* [Required work]
Gather, from the data below, each line in which the word "with" occurs.

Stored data
########################################

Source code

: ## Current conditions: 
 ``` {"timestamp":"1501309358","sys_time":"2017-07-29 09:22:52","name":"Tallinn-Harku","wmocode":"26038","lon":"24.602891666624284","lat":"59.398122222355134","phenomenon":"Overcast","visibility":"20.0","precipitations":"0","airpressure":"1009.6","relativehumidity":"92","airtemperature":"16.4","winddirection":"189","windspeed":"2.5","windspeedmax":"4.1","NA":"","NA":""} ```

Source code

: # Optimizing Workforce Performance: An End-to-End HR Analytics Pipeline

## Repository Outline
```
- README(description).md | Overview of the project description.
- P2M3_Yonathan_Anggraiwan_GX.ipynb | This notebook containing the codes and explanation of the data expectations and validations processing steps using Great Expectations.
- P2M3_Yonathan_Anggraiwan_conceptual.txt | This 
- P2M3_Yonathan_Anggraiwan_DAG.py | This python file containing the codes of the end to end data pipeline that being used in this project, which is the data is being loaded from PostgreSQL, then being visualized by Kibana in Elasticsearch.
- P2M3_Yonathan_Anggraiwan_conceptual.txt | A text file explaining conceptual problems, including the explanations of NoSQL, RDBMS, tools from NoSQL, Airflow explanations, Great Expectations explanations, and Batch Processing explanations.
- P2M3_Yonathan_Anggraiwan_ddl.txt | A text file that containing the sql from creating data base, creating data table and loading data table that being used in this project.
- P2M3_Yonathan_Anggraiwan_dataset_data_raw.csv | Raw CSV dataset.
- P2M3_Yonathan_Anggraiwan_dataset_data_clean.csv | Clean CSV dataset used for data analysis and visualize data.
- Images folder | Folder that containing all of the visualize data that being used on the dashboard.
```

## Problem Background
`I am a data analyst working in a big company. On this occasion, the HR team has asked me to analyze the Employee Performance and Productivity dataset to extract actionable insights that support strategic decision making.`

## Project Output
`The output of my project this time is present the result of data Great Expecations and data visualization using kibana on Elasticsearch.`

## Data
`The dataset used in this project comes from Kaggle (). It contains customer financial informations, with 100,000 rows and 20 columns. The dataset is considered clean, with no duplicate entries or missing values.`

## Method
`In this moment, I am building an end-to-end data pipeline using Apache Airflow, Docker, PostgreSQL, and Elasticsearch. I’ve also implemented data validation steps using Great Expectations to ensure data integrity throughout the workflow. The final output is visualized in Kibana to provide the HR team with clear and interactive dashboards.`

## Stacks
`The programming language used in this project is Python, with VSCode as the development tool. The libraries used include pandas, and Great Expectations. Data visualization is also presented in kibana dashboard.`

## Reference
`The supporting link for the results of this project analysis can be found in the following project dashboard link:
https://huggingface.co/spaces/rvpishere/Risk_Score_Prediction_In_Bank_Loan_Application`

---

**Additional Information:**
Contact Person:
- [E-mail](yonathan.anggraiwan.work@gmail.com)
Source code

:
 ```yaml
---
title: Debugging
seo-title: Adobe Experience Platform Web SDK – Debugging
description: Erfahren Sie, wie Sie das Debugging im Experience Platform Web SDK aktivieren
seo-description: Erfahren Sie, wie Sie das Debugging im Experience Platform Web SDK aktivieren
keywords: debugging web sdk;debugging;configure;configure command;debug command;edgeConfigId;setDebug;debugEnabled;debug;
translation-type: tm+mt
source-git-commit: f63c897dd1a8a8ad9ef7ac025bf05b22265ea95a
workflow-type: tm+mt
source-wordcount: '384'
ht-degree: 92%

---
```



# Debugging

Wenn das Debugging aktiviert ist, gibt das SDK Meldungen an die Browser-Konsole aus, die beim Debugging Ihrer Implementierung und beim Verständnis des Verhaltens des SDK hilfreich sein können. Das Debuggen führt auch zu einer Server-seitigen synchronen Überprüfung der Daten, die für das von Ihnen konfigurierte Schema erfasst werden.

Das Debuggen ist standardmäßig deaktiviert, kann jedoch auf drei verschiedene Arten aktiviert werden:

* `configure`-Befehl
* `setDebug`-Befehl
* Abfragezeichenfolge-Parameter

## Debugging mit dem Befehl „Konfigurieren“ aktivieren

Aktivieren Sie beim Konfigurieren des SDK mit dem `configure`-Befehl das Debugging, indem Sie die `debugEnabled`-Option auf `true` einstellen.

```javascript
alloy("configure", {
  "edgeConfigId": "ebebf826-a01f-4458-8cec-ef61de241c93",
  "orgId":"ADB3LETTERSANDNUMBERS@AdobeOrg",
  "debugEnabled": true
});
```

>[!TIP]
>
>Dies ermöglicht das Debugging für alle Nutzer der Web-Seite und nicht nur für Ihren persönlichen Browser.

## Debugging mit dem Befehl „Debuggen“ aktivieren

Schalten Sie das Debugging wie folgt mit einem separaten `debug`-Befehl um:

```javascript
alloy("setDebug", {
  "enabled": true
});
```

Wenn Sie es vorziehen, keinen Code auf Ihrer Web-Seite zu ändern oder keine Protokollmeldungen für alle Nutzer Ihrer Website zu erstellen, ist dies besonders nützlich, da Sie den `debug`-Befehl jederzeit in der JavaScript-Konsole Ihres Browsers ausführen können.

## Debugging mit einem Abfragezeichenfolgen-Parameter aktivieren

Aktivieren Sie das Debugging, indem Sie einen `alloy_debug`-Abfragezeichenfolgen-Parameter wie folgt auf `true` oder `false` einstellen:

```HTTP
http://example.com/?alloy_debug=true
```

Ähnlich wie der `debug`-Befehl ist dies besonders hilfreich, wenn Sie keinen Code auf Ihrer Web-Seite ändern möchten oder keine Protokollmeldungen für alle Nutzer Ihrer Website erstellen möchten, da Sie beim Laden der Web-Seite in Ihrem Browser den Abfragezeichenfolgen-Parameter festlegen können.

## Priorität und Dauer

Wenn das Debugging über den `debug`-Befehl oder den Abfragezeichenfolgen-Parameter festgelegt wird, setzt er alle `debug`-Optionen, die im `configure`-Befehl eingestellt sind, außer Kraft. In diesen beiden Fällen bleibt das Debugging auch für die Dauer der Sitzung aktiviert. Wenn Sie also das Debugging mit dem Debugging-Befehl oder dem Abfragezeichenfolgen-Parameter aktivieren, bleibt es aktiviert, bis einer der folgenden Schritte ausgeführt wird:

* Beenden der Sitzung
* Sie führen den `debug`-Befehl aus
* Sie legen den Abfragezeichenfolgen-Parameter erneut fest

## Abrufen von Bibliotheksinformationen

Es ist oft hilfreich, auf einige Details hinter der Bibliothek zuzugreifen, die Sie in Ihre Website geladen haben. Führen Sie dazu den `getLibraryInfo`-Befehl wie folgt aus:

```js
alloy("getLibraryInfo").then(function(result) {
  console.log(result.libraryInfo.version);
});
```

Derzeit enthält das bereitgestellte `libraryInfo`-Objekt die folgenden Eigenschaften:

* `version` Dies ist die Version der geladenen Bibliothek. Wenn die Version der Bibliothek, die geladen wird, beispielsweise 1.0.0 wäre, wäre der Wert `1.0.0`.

########################################

* [Worked solution]
`The dataset used in this project comes from Kaggle (). It contains customer financial informations, with 100,000 rows and 20 columns. The dataset is considered clean, with no duplicate entries or missing values.`
`In this moment, I am building an end-to-end data pipeline using Apache Airflow, Docker, PostgreSQL, and Elasticsearch. I’ve also implemented data validation steps using Great Expectations to ensure data integrity throughout the workflow. The final output is visualized in Kibana to provide the HR team with clear and interactive dashboards.`
`The programming language used in this project is Python, with VSCode as the development tool. The libraries used include pandas, and Great Expectations. Data visualization is also presented in kibana dashboard.`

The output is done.